*Assigned task:*
All lines in the data that hold the word "filter" need copying.

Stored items

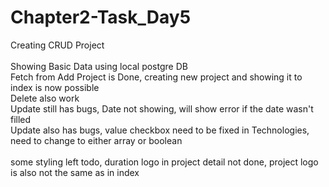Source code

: # Chapter2-Task_Day5

Creating CRUD Project <br/>
<br />
Showing Basic Data using local postgre DB<br/>
Fetch from Add Project is Done, creating new project and showing it to index is now possible<br/>
Delete also work<br/>
Update still has bugs, Date not showing, will show error if the date wasn't filled<br/>
Update also has bugs, value checkbox need to be fixed in Technologies, need to change to either array or boolean<br/>
<br/>
some styling left todo, duration logo in project detail not done, project logo is also not the same as in index
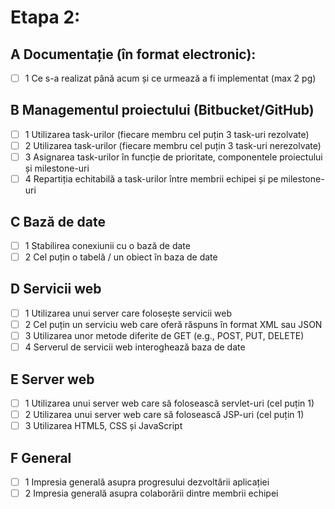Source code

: # Etapa 2:

## A Documentație (în format electronic):
- [ ] 1 Ce s-a realizat până acum și ce urmează a fi implementat (max 2 pg)

## B Managementul proiectului (Bitbucket/GitHub)
- [ ] 1 Utilizarea task-urilor (fiecare membru cel puțin 3 task-uri rezolvate)
- [ ] 2 Utilizarea task-urilor (fiecare membru cel puțin 3 task-uri nerezolvate)
- [ ] 3 Asignarea task-urilor în funcție de prioritate, componentele proiectului și milestone-uri
- [ ] 4 Repartiția echitabilă a task-urilor între membrii echipei și pe milestone-uri

## C Bază de date
- [ ] 1 Stabilirea conexiunii cu o bază de date
- [ ] 2 Cel puțin o tabelă / un obiect în baza de date

## D Servicii web
- [ ] 1 Utilizarea unui server care folosește servicii web
- [ ] 2 Cel puțin un serviciu web care oferă răspuns în format XML sau JSON
- [ ] 3 Utilizarea unor metode diferite de GET (e.g., POST, PUT, DELETE)
- [ ] 4 Serverul de servicii web interoghează baza de date

## E Server web
- [ ] 1 Utilizarea unui server web care să folosească servlet-uri (cel puțin 1)
- [ ] 2 Utilizarea unui server web care să folosească JSP-uri (cel puțin 1)
- [ ] 3 Utilizarea HTML5, CSS și JavaScript

## F General
- [ ] 1 Impresia generală asupra progresului dezvoltării aplicației
- [ ] 2 Impresia generală asupra colaborării dintre membrii echipei
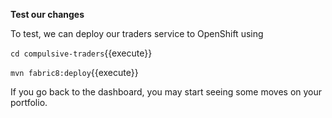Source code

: **Test our changes**

To test, we can deploy our traders service to OpenShift using

``cd compulsive-traders``{{execute}}

``mvn fabric8:deploy``{{execute}}

If you go back to the dashboard, you may start seeing some moves on your portfolio.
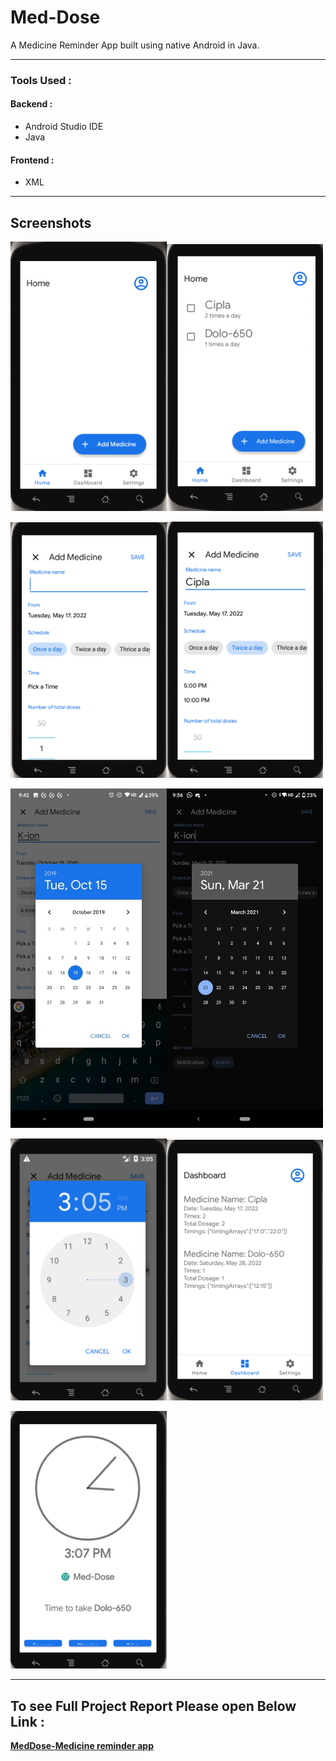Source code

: # Med-Dose

A Medicine Reminder App built using native Android in Java.

---
### Tools Used :

#### Backend :
  * Android Studio IDE
  * Java 
  
#### Frontend :
  * XML

---
## Screenshots


<img src="screenshots/1.png" width="250"><img src="screenshots/2.png" width="250">

<img src="screenshots/3.png" width="250"><img src="screenshots/4.png" width="250">

<img src="screenshots/5.jpg" width="250"><img src="screenshots/6.png" width="250">

<img src="screenshots/7.png" width="250"><img src="screenshots/9.png" width="250">

<img src="screenshots/11.png" width="250">

---
## To see Full Project Report Please open Below Link :
<b> <a href="Med-Dose_Project_Report.pdf">MedDose-Medicine reminder app</a> </b>


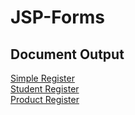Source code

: # JSP-Forms
## Document Output

[Simple Register](https://github.com/Razuto/JSP-Forms/files/10971606/INDUCTIVO_DATABASE.PROGRAM1.pdf) <br />
[Student Register](https://github.com/Razuto/JSP-Forms/files/10971608/INDUCTIVO_FINALS.QUIZ2.pdf) <br />
[Product Register](https://github.com/Razuto/JSP-Forms/files/10971840/INDUCTIVO_DENGVAX.Enterprises.pdf)
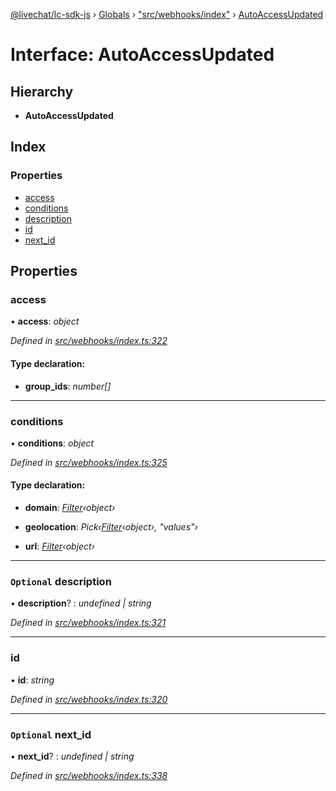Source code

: [@livechat/lc-sdk-js](../README.md) › [Globals](../globals.md) › ["src/webhooks/index"](../modules/_src_webhooks_index_.md) › [AutoAccessUpdated](_src_webhooks_index_.autoaccessupdated.md)

# Interface: AutoAccessUpdated

## Hierarchy

* **AutoAccessUpdated**

## Index

### Properties

* [access](_src_webhooks_index_.autoaccessupdated.md#access)
* [conditions](_src_webhooks_index_.autoaccessupdated.md#conditions)
* [description](_src_webhooks_index_.autoaccessupdated.md#optional-description)
* [id](_src_webhooks_index_.autoaccessupdated.md#id)
* [next_id](_src_webhooks_index_.autoaccessupdated.md#optional-next_id)

## Properties

###  access

• **access**: *object*

*Defined in [src/webhooks/index.ts:322](https://github.com/livechat/lc-sdk-js/blob/228cb10/src/webhooks/index.ts#L322)*

#### Type declaration:

* **group_ids**: *number[]*

___

###  conditions

• **conditions**: *object*

*Defined in [src/webhooks/index.ts:325](https://github.com/livechat/lc-sdk-js/blob/228cb10/src/webhooks/index.ts#L325)*

#### Type declaration:

* **domain**: *[Filter](_src_objects_index_.filter.md)‹object›*

* **geolocation**: *Pick‹[Filter](_src_objects_index_.filter.md)‹object›, "values"›*

* **url**: *[Filter](_src_objects_index_.filter.md)‹object›*

___

### `Optional` description

• **description**? : *undefined | string*

*Defined in [src/webhooks/index.ts:321](https://github.com/livechat/lc-sdk-js/blob/228cb10/src/webhooks/index.ts#L321)*

___

###  id

• **id**: *string*

*Defined in [src/webhooks/index.ts:320](https://github.com/livechat/lc-sdk-js/blob/228cb10/src/webhooks/index.ts#L320)*

___

### `Optional` next_id

• **next_id**? : *undefined | string*

*Defined in [src/webhooks/index.ts:338](https://github.com/livechat/lc-sdk-js/blob/228cb10/src/webhooks/index.ts#L338)*
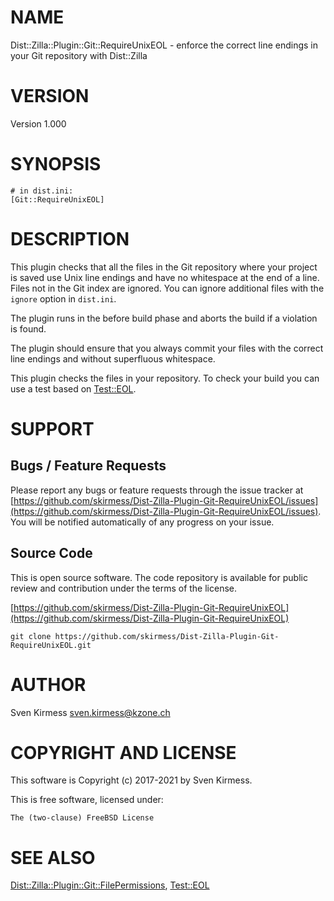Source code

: # NAME

Dist::Zilla::Plugin::Git::RequireUnixEOL - enforce the correct line endings in your Git repository with Dist::Zilla

# VERSION

Version 1.000

# SYNOPSIS

    # in dist.ini:
    [Git::RequireUnixEOL]

# DESCRIPTION

This plugin checks that all the files in the Git repository where your
project is saved use Unix line endings and have no whitespace at the end of
a line. Files not in the Git index are ignored. You can ignore additional
files with the `ignore` option in `dist.ini`.

The plugin runs in the before build phase and aborts the build if a violation
is found.

The plugin should ensure that you always commit your files with the correct
line endings and without superfluous whitespace.

This plugin checks the files in your repository. To check your build you can
use a test based on [Test::EOL](https://metacpan.org/pod/Test::EOL).

# SUPPORT

## Bugs / Feature Requests

Please report any bugs or feature requests through the issue tracker
at [https://github.com/skirmess/Dist-Zilla-Plugin-Git-RequireUnixEOL/issues](https://github.com/skirmess/Dist-Zilla-Plugin-Git-RequireUnixEOL/issues).
You will be notified automatically of any progress on your issue.

## Source Code

This is open source software. The code repository is available for
public review and contribution under the terms of the license.

[https://github.com/skirmess/Dist-Zilla-Plugin-Git-RequireUnixEOL](https://github.com/skirmess/Dist-Zilla-Plugin-Git-RequireUnixEOL)

    git clone https://github.com/skirmess/Dist-Zilla-Plugin-Git-RequireUnixEOL.git

# AUTHOR

Sven Kirmess <sven.kirmess@kzone.ch>

# COPYRIGHT AND LICENSE

This software is Copyright (c) 2017-2021 by Sven Kirmess.

This is free software, licensed under:

    The (two-clause) FreeBSD License

# SEE ALSO

[Dist::Zilla::Plugin::Git::FilePermissions](https://metacpan.org/pod/Dist::Zilla::Plugin::Git::FilePermissions),
[Test::EOL](https://metacpan.org/pod/Test::EOL)
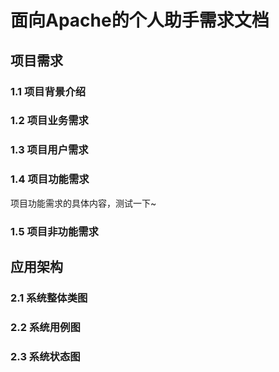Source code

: # 面向Apache的个人助手需求文档

## 项目需求

### 1.1 项目背景介绍

### 1.2 项目业务需求

### 1.3 项目用户需求

### 1.4 项目功能需求

项目功能需求的具体内容，测试一下~

### 1.5 项目非功能需求

## 应用架构

### 2.1 系统整体类图

### 2.2 系统用例图

### 2.3 系统状态图

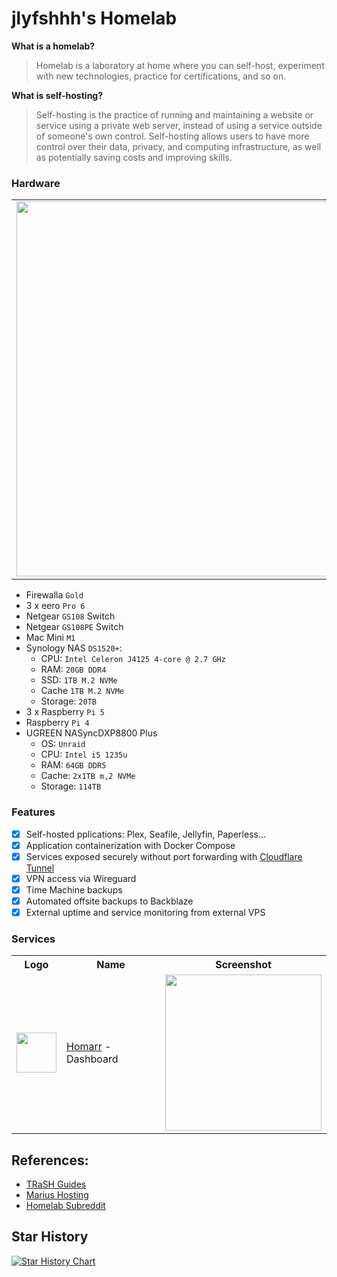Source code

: # jlyfshhh's Homelab

**What is a homelab?**
>
> Homelab is a laboratory at home where you can self-host, experiment with new technologies, practice for certifications, and so on.
>
**What is self-hosting?**
> 
> Self-hosting is the practice of running and maintaining a website or service using a private web server, instead of using a service
> outside of someone's own control. Self-hosting allows users to have more control over their data, privacy, and computing infrastructure,
> as well as potentially saving costs and improving skills.

### Hardware

<table>
  <td>
    <img width="600" src="https://github.com/user-attachments/assets/2618aab2-0def-44b1-b48d-fc83c33f8209">
  </td>
</table>

- Firewalla `Gold`
- 3 x eero `Pro 6`
- Netgear `GS108` Switch
- Netgear `GS108PE` Switch
- Mac Mini `M1`
- Synology NAS `DS1520+`:
    - CPU: `Intel Celeron J4125 4-core @ 2.7 GHz`
    - RAM: `20GB DDR4`
    - SSD: `1TB M.2 NVMe`
    - Cache `1TB M.2 NVMe`
    - Storage: `20TB`
- 3 x Raspberry `Pi 5`
- Raspberry `Pi 4`
- UGREEN NASyncDXP8800 Plus
    - OS: `Unraid`
    - CPU: `Intel i5 1235u`
    - RAM: `64GB DDR5`
    - Cache: `2x1TB m,2 NVMe`
    - Storage: `114TB`
      
### Features

- [x] Self-hosted pplications: Plex, Seafile, Jellyfin, Paperless...
- [x] Application containerization with Docker Compose
- [x] Services exposed securely without port forwarding with [Cloudflare Tunnel](https://www.cloudflare.com/products/tunnel/)
- [x] VPN access via Wireguard
- [x] Time Machine backups
- [x] Automated offsite backups to Backblaze
- [x] External uptime and service monitoring from external VPS

### Services

<table>
    <tr>
        <th>Logo</th>
        <th>Name</th>
        <th>Screenshot</th>
    </tr>
    <tr>
        <td><img width="64" src="https://cdn.jsdelivr.net/gh/walkxcode/dashboard-icons/svg/homarr.svg"></td>
        <td><a href="https://homarr.dev">Homarr</a> - Dashboard</td>
        <td><img width="250" src="https://github.com/jlyfshhh/homelab/assets/57607562/17d2f2c5-a491-4e0b-bfd5-9b75d84f4175"></td>
    </tr>
</table>

## References:

- [TRaSH Guides](https://trash-guides.info)
- [Marius Hosting](https://mariushosting.com)
- [Homelab Subreddit](https://www.reddit.com/r/homelab/)

## Star History

<a href="https://star-history.com/#jlyfshhh/homelab&Date">
  <picture>
    <source media="(prefers-color-scheme: dark)" srcset="https://api.star-history.com/svg?repos=jlyfshhh/homelab&type=Date&theme=dark" />
    <source media="(prefers-color-scheme: light)" srcset="https://api.star-history.com/svg?repos=jlyfshhh/homelab&type=Date" />
    <img alt="Star History Chart" src="https://api.star-history.com/svg?repos=jlyfshhh/homelab&type=Date" />
  </picture>
</a>

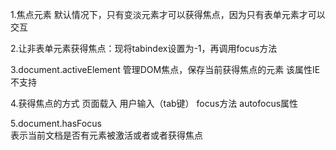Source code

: 1.焦点元素
  默认情况下，只有变淡元素才可以获得焦点，因为只有表单元素才可以交互
  
2.让非表单元素获得焦点：现将tabindex设置为-1，再调用focus方法
  
  
3.document.activeElement
  管理DOM焦点，保存当前获得焦点的元素
  该属性IE不支持
  
4.获得焦点的方式
  页面载入
  用户输入（tab键）
  focus方法
  autofocus属性
  
5.document.hasFocus  
 表示当前文档是否有元素被激活或者或者获得焦点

*Answer to the problem:*
* **domain**: *[Filter](_src_objects_index_.filter.md)‹object›*
* **geolocation**: *Pick‹[Filter](_src_objects_index_.filter.md)‹object›, "values"›*
* **url**: *[Filter](_src_objects_index_.filter.md)‹object›*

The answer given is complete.